Aside from presenting the data on targeted genes and ranking probable mechanisms from the DEMs given, we also examined the DEMs separately, which is expected to aid future decisions in researching a panel of single miRNAs or clusters of miRNAs as CRC biomarkers. According to individual analyses of DEMs, as shown in Additional file 2, we suggested that hsa-miR-20a-5p, hsa-miR-21-5p, hsa-miR-23a-3p, hsa-miR-24-3p, and hsa-miR-29a-3p either as a panel/panel cluster for CRC potential biomarkers based on the pathway recognition. They were recognized to commonly interact with “PI3K-Akt signaling pathway”, “WNT signaling pathway” and “FGFR signaling” that is highly associated with CRC pathogenesis.

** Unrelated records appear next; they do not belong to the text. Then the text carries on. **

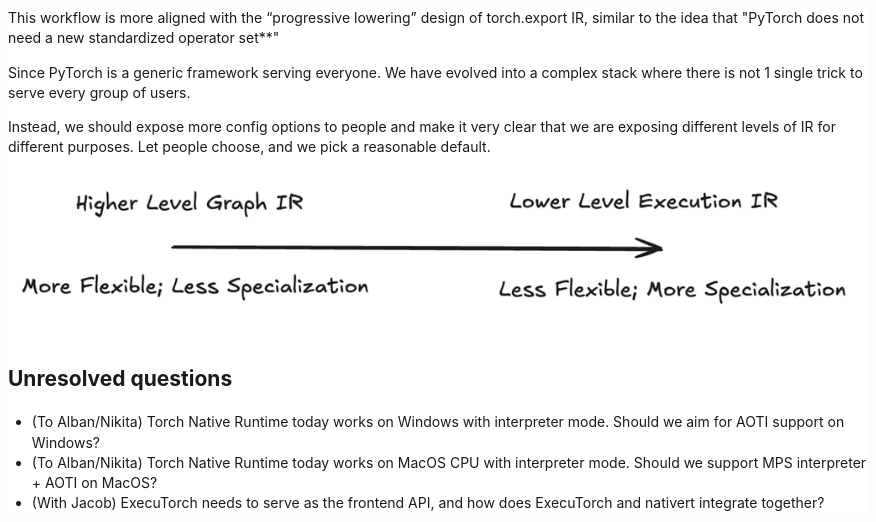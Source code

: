 This workflow is more aligned with the “progressive lowering” design of torch.export IR, similar to the idea that "PyTorch does not need a new standardized operator set**"

Since PyTorch is a generic framework serving everyone. We have evolved into a complex stack where there is not 1 single trick to serve every group of users.

Instead, we should expose more config options to people and make it very clear that we are exposing different levels of IR for different purposes. Let people choose, and we pick a reasonable default.

![ir](./RFC-0043-assets/ir.png)

## **Unresolved questions**

* (To Alban/Nikita) Torch Native Runtime today works on Windows with interpreter mode. Should we aim for AOTI support on Windows?
* (To Alban/Nikita) Torch Native Runtime today works on MacOS CPU with interpreter mode. Should we support MPS interpreter + AOTI on MacOS?
* (With Jacob) ExecuTorch needs to serve as the frontend API, and how does ExecuTorch and nativert integrate together?
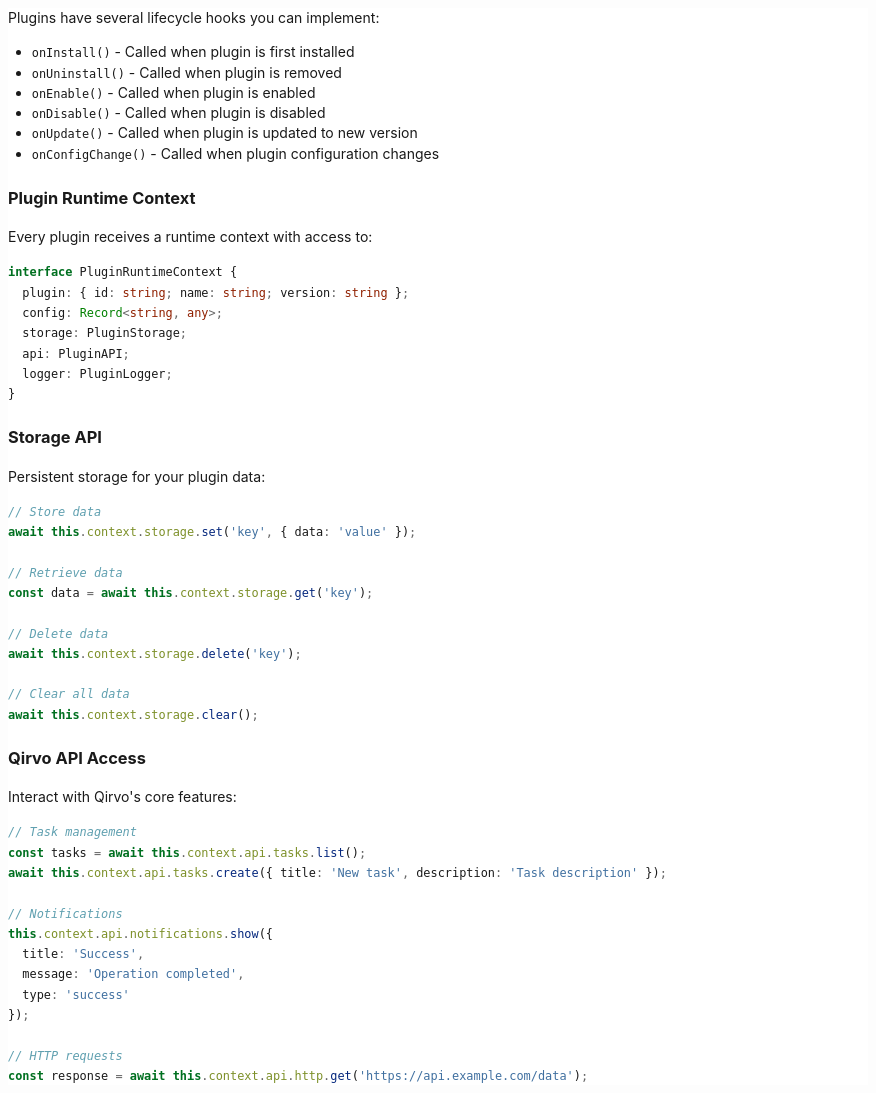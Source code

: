 Plugins have several lifecycle hooks you can implement:

- `onInstall()` - Called when plugin is first installed
- `onUninstall()` - Called when plugin is removed
- `onEnable()` - Called when plugin is enabled
- `onDisable()` - Called when plugin is disabled
- `onUpdate()` - Called when plugin is updated to new version
- `onConfigChange()` - Called when plugin configuration changes

### Plugin Runtime Context

Every plugin receives a runtime context with access to:

```typescript
interface PluginRuntimeContext {
  plugin: { id: string; name: string; version: string };
  config: Record<string, any>;
  storage: PluginStorage;
  api: PluginAPI;
  logger: PluginLogger;
}
```

### Storage API

Persistent storage for your plugin data:

```typescript
// Store data
await this.context.storage.set('key', { data: 'value' });

// Retrieve data
const data = await this.context.storage.get('key');

// Delete data
await this.context.storage.delete('key');

// Clear all data
await this.context.storage.clear();
```

### Qirvo API Access

Interact with Qirvo's core features:

```typescript
// Task management
const tasks = await this.context.api.tasks.list();
await this.context.api.tasks.create({ title: 'New task', description: 'Task description' });

// Notifications
this.context.api.notifications.show({
  title: 'Success',
  message: 'Operation completed',
  type: 'success'
});

// HTTP requests
const response = await this.context.api.http.get('https://api.example.com/data');
```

Despite of promising evidence from web tools used, our enrichment finding analyses might be different from evidences provided through Malacards, The Human Disease Database, (https://www.malacards.org/#), which is an integrated database that compiled the information on genomic-associated disease. According to Malacards, the top 10 pathway that are directly related to CRC are signaling by “TCF7L2 Mutants”, “Defective MUTYH Substrate Processing”, “Defective MUTYH Substrate Binding” and “Defective Base Excision Repair Associated with MUYTH”. Other pathways that associated with CRC are “ERK Signaling”, “Signal Transduction”, “TGF-Beta Pathway”, “Prolacting Signaling”, “RAF/MAP Kinase Cascade”, “Phospholipase-C Pathway”, “Beta-Adrenergic Signaling”, “Signaling by WNT” and “NFAT and Cardiac Hypertrophy”.
Collectively, we believe that our data provide additional knowledge and insight regarding miRNAs underlying mechanisms in CRC of Asian Malay population. Apart from the genetic make-up, the study of miRNAs across the specific population might need to consider the gender, environmental causal and demographical barriers of population as well. For the time being, less report is critically discussed on this evidence. Although our findings showed that not all of the screened DEMs are linked to CRC, we believed that this could contributed to the miRNA’s profiling data, especially in Asian Malay community. Prior this, CRC was mostly diagnosed in western countries (47, 48) and recently was identified in Asian and Gulf country (49, 50). Seeing this emerging cases, a more practical approach in identifying epigenetic miRNAs as CRC biomarker is needed. Although our study may seem lack of data in comparisons of DEMs across the populations, we believe that this study provides an insight on miRNAs expression in Asian Malay population since less report is found regarding this. Other screening based on sex or stage is also preferable for possible correlation with clinicopathological data, because miRNA expression is epigenetic and may be regulated by other environmental factors.